Problems with previous load balancing:
Hardware load balancers: don't know enough about the backend web nodes' state. They can adapt over time, but not quick enough (especially when you have heavy apps, low max clients per node limits, and wildly distributed page generation times.... milliseconds vs. multiple seconds)
I told F5 to make an Apache module which keeps the BIG-IP informed about backend states and they liked the idea and (perhaps jokingly) offered me a job. But they haven't got around to it yet, so we did it ourselves, but without the BIG-IP.
Our existing load balancing system: mod_perl apps broadcast their child free/busy stats. Three mod_proxy machines listen to that and with the use of an external rewrite engine (written in C) from mod_rewrite, ProxyPass'es requests to backend nodes. (this is all in our CVS... go steal) Then we hardware load balance round-robin onto alive mod_proxies (our system).
Works well, except: sometimes mod_proxy and/or the the rewrite daemon totally bites it and machine dies. Can't figure out why.
Also, mod_proxy doesn't buffer enough. We want to be able to say: this proxy machine has 2GB of memory. So buffer 2GB of content to slow clients (= everybody slower than 100Mbps) before you have to start bucket-bridaging from the backend. (Goal: keep backends free and not at the wrath of slow clients!)
Also, if mod_proxy connects to a backend node that is down, it gives an error to the remote user, rather than being able to ask the rewrite engine again for a host.
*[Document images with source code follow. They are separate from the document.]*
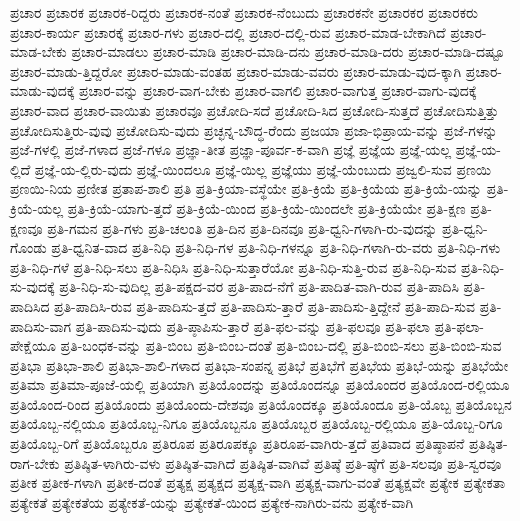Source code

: {ಪ್ರಚಾರ
ಪ್ರಚಾರಕ
ಪ್ರಚಾರಕ-ರಿದ್ದರು
ಪ್ರಚಾರಕ-ನಂತೆ
ಪ್ರಚಾರಕ-ನೆಂಬುದು
ಪ್ರಚಾರಕನೇ
ಪ್ರಚಾರಕರ
ಪ್ರಚಾರಕರು
ಪ್ರಚಾರ-ಕಾರ್ಯ
ಪ್ರಚಾರಕ್ಕೆ
ಪ್ರಚಾರ-ಗಳು
ಪ್ರಚಾರ-ದಲ್ಲಿ
ಪ್ರಚಾರ-ದಲ್ಲಿ-ರುವ
ಪ್ರಚಾರ-ಮಾಡ-ಬೇಕಾಗಿದೆ
ಪ್ರಚಾರ-ಮಾಡ-ಬೇಕು
ಪ್ರಚಾರ-ಮಾಡಲು
ಪ್ರಚಾರ-ಮಾಡಿ
ಪ್ರಚಾರ-ಮಾಡಿ-ದನು
ಪ್ರಚಾರ-ಮಾಡಿ-ದರು
ಪ್ರಚಾರ-ಮಾಡಿ-ದಷ್ಟೂ
ಪ್ರಚಾರ-ಮಾಡು-ತ್ತಿದ್ದರೋ
ಪ್ರಚಾರ-ಮಾಡು-ವಂತಹ
ಪ್ರಚಾರ-ಮಾಡು-ವವರು
ಪ್ರಚಾರ-ಮಾಡು-ವುದ-ಕ್ಕಾಗಿ
ಪ್ರಚಾರ-ಮಾಡು-ವುದಕ್ಕೆ
ಪ್ರಚಾರ-ವನ್ನು
ಪ್ರಚಾರ-ವಾಗ-ಬೇಕು
ಪ್ರಚಾರ-ವಾಗಲಿ
ಪ್ರಚಾರ-ವಾಗುತ್ತ
ಪ್ರಚಾರ-ವಾಗು-ವುದಕ್ಕೆ
ಪ್ರಚಾರ-ವಾದ
ಪ್ರಚಾರ-ವಾಯಿತು
ಪ್ರಚಾರವೂ
ಪ್ರಚೋದಿ-ಸದೆ
ಪ್ರಚೋದಿ-ಸಿದ
ಪ್ರಚೋದಿ-ಸುತ್ತದೆ
ಪ್ರಚೋದಿಸುತ್ತಿತ್ತು
ಪ್ರಚೋದಿಸುತ್ತಿರು-ವುವು
ಪ್ರಚೋದಿಸು-ವುದು
ಪ್ರಚ್ಛನ್ನ-ಬೌದ್ಧ-ರೆಂದು
ಪ್ರಜಯಾ
ಪ್ರಜಾ-ಭಿಪ್ರಾಯ-ವನ್ನು
ಪ್ರಜೆ-ಗಳನ್ನು
ಪ್ರಜೆ-ಗಳಲ್ಲಿ
ಪ್ರಜೆ-ಗಳಾದ
ಪ್ರಜೆ-ಗಳೂ
ಪ್ರಜ್ಞಾ-ತೀತ
ಪ್ರಜ್ಞಾ-ಪೂರ್ವ-ಕ-ವಾಗಿ
ಪ್ರಜ್ಞೆ
ಪ್ರಜ್ಞೆಯ
ಪ್ರಜ್ಞೆ-ಯಲ್ಲ
ಪ್ರಜ್ಞೆ-ಯ-ಲ್ಲಿದೆ
ಪ್ರಜ್ಞೆ-ಯ-ಲ್ಲಿರು-ವುದು
ಪ್ರಜ್ಞೆ-ಯಿಂದಲೂ
ಪ್ರಜ್ಞೆ-ಯಿಲ್ಲ
ಪ್ರಜ್ಞೆಯು
ಪ್ರಜ್ಞೆ-ಯೆಂಬುದು
ಪ್ರಜ್ವಲಿ-ಸುವ
ಪ್ರಣಯಿ
ಪ್ರಣಯಿ-ನಿಯ
ಪ್ರಣೀತ
ಪ್ರತಾಪ-ಶಾಲಿ
ಪ್ರತಿ
ಪ್ರತಿ-ಕ್ರಿಯಾ-ವಸ್ಥೆಯೇ
ಪ್ರತಿ-ಕ್ರಿಯೆ
ಪ್ರತಿ-ಕ್ರಿಯೆಯ
ಪ್ರತಿ-ಕ್ರಿಯೆ-ಯನ್ನು
ಪ್ರತಿ-ಕ್ರಿಯೆ-ಯಲ್ಲ
ಪ್ರತಿ-ಕ್ರಿಯೆ-ಯಾಗು-ತ್ತದೆ
ಪ್ರತಿ-ಕ್ರಿಯೆ-ಯಿಂದ
ಪ್ರತಿ-ಕ್ರಿಯೆ-ಯಿಂದಲೇ
ಪ್ರತಿ-ಕ್ರಿಯೆಯೇ
ಪ್ರತಿ-ಕ್ಷಣ
ಪ್ರತಿ-ಕ್ಷಣವೂ
ಪ್ರತಿ-ಗಮನ
ಪ್ರತಿ-ಗಳು
ಪ್ರತಿ-ಚಲಂತಿ
ಪ್ರತಿ-ದಿನ
ಪ್ರತಿ-ದಿನವೂ
ಪ್ರತಿ-ಧ್ವನಿ-ಗಳಾಗಿ-ರು-ವುದನ್ನು
ಪ್ರತಿ-ಧ್ವನಿ-ಗೊಂಡು
ಪ್ರತಿ-ಧ್ವನಿತ-ವಾದ
ಪ್ರತಿ-ನಿಧಿ
ಪ್ರತಿ-ನಿಧಿ-ಗಳ
ಪ್ರತಿ-ನಿಧಿ-ಗಳನ್ನೂ
ಪ್ರತಿ-ನಿಧಿ-ಗಳಾಗಿ-ರು-ವರು
ಪ್ರತಿ-ನಿಧಿ-ಗಳು
ಪ್ರತಿ-ನಿಧಿ-ಗಳೆ
ಪ್ರತಿ-ನಿಧಿ-ಸಲು
ಪ್ರತಿ-ನಿಧಿಸಿ
ಪ್ರತಿ-ನಿಧಿ-ಸುತ್ತಾರೆಯೋ
ಪ್ರತಿ-ನಿಧಿ-ಸುತ್ತಿ-ರುವ
ಪ್ರತಿ-ನಿಧಿ-ಸುವ
ಪ್ರತಿ-ನಿಧಿ-ಸು-ವುದಕ್ಕೆ
ಪ್ರತಿ-ನಿಧಿ-ಸು-ವುದಿಲ್ಲ
ಪ್ರತಿ-ಪಕ್ಷದ-ವರ
ಪ್ರತಿ-ಪಾದ-ನೆಗೆ
ಪ್ರತಿ-ಪಾದಿತ-ವಾಗಿ-ರುವ
ಪ್ರತಿ-ಪಾದಿಸಿ
ಪ್ರತಿ-ಪಾದಿಸಿದ
ಪ್ರತಿ-ಪಾದಿಸಿ-ರುವ
ಪ್ರತಿ-ಪಾದಿಸು-ತ್ತದೆ
ಪ್ರತಿ-ಪಾದಿಸು-ತ್ತಾರೆ
ಪ್ರತಿ-ಪಾದಿಸು-ತ್ತಿದ್ದೇನೆ
ಪ್ರತಿ-ಪಾದಿ-ಸುವ
ಪ್ರತಿ-ಪಾದಿಸು-ವಾಗ
ಪ್ರತಿ-ಪಾದಿಸು-ವುದು
ಪ್ರತಿ-ಪ್ಠಾಪಿಸು-ತ್ತಾರೆ
ಪ್ರತಿ-ಫಲ-ವನ್ನು
ಪ್ರತಿ-ಫಲವೂ
ಪ್ರತಿ-ಫಲಾ
ಪ್ರತಿ-ಫಲಾ-ಪೇಕ್ಷೆಯೂ
ಪ್ರತಿ-ಬಂಧಕ-ವನ್ನು
ಪ್ರತಿ-ಬಿಂಬ
ಪ್ರತಿ-ಬಿಂಬ-ದಂತೆ
ಪ್ರತಿ-ಬಿಂಬ-ದಲ್ಲಿ
ಪ್ರತಿ-ಬಿಂಬಿ-ಸಲು
ಪ್ರತಿ-ಬಿಂಬಿ-ಸುವ
ಪ್ರತಿಭಾ
ಪ್ರತಿಭಾ-ಶಾಲಿ
ಪ್ರತಿಭಾ-ಶಾಲಿ-ಗಳಾದ
ಪ್ರತಿಭಾ-ಸಂಪನ್ನ
ಪ್ರತಿಭೆ
ಪ್ರತಿಭೆಗೆ
ಪ್ರತಿಭೆಯ
ಪ್ರತಿಭೆ-ಯನ್ನು
ಪ್ರತಿಭೆಯೇ
ಪ್ರತಿಮಾ
ಪ್ರತಿಮಾ-ಪೂಜೆ-ಯಲ್ಲಿ
ಪ್ರತಿಯಾಗಿ
ಪ್ರತಿಯೊಂದನ್ನು
ಪ್ರತಿಯೊಂದನ್ನೂ
ಪ್ರತಿಯೊಂದರ
ಪ್ರತಿಯೊಂದ-ರಲ್ಲಿಯೂ
ಪ್ರತಿಯೊಂದ-ರಿಂದ
ಪ್ರತಿಯೊಂದು
ಪ್ರತಿಯೊಂದು-ದೇಶವೂ
ಪ್ರತಿಯೊಂದಕ್ಕೂ
ಪ್ರತಿಯೊಂದೂ
ಪ್ರತಿ-ಯೊಬ್ಬ
ಪ್ರತಿಯೊಬ್ಬನ
ಪ್ರತಿಯೊಬ್ಬ-ನಲ್ಲಿಯೂ
ಪ್ರತಿಯೊಬ್ಬ-ನಿಗೂ
ಪ್ರತಿಯೊಬ್ಬನೂ
ಪ್ರತಿಯೊಬ್ಬರ
ಪ್ರತಿಯೊಬ್ಬ-ರಲ್ಲಿಯೂ
ಪ್ರತಿ-ಯೊಬ್ಬ-ರಿಗೂ
ಪ್ರತಿಯೊಬ್ಬ-ರಿಗೆ
ಪ್ರತಿಯೊಬ್ಬರೂ
ಪ್ರತಿರೂಪ
ಪ್ರತಿರೂಪಕ್ಕೂ
ಪ್ರತಿರೂಪ-ವಾಗಿರು-ತ್ತದೆ
ಪ್ರತಿವಾದ
ಪ್ರತಿಷ್ಠಾಪನೆ
ಪ್ರತಿಷ್ಠಿತ-ರಾಗ-ಬೇಕು
ಪ್ರತಿಷ್ಠಿತ-ಳಾಗಿರು-ವಳು
ಪ್ರತಿಷ್ಠಿತ-ವಾಗಿದೆ
ಪ್ರತಿಷ್ಠಿತ-ವಾಗಿವೆ
ಪ್ರತಿಷ್ಠೆ
ಪ್ರತಿ-ಷ್ಠೆಗೆ
ಪ್ರತಿ-ಸಲವೂ
ಪ್ರತಿ-ಸ್ವರವೂ
ಪ್ರತೀಕ
ಪ್ರತೀಕ-ಗಳಾಗಿ
ಪ್ರತೀಕ-ದಂತೆ
ಪ್ರತ್ಯಕ್ಷ
ಪ್ರತ್ಯಕ್ಷದ
ಪ್ರತ್ಯಕ್ಷ-ವಾಗಿ
ಪ್ರತ್ಯಕ್ಷ-ವಾಗು-ವಂತೆ
ಪ್ರತ್ಯಕ್ಷವೇ
ಪ್ರತ್ಯೇಕ
ಪ್ರತ್ಯೇಕತಾ
ಪ್ರತ್ಯೇಕತೆ
ಪ್ರತ್ಯೇಕತೆಯ
ಪ್ರತ್ಯೇಕತೆ-ಯನ್ನು
ಪ್ರತ್ಯೇಕತೆ-ಯಿಂದ
ಪ್ರತ್ಯೇಕ-ನಾಗಿರು-ವನು
ಪ್ರತ್ಯೇಕ-ವಾಗಿ
}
I'd be able to solve that with both pieces being together.
I hear mod_accel is better, but it's all in Russian, and there's no mod_rewrite support, as far as I know.
So fuck it, I'm making my own. So far I hacked apart the Mono XSP web server (which hosts .NET web apps) and took the parts I needed: HTTP parser and threading system.
Doesn't seem like it'll be too hard. The remaining questions are:
1) memory fragmentation over time. should be okay... only allocating big chunks and then releasing them. could also allocate fixed-size objects only (64k or so) and chain them together. (this is for buffering replies to users)
2) will the C# (Mono) thread listening for UDP broadcasts be able to keep up? we had that problem with the initial perl version and could never resolve it. perhaps we just have too much broadcast traffic. alternative: have web nodes send along their state info in an HTTP header. the server won't learn as much, but that's not necessary because it's all integrated (the load balancing and learner). if the load balancer tries to connect and it takes more than a threshold amount of time, it can give up for 'n' seconds and try another host instead. another disadvantage is we can't just pipe the backend's reply back to the client if the backend is passing state info back to the load balancer in http headers. or we could... and just send the client along info about the backend's state, but that seems like it's just asking for DoS attacks.
In any case, I'm excited. I need more control over load balancing... that's LJ's weak area I think.
Oh, and I got to submit a bug report to the XSP maintainer. Go open source, rah rah rah!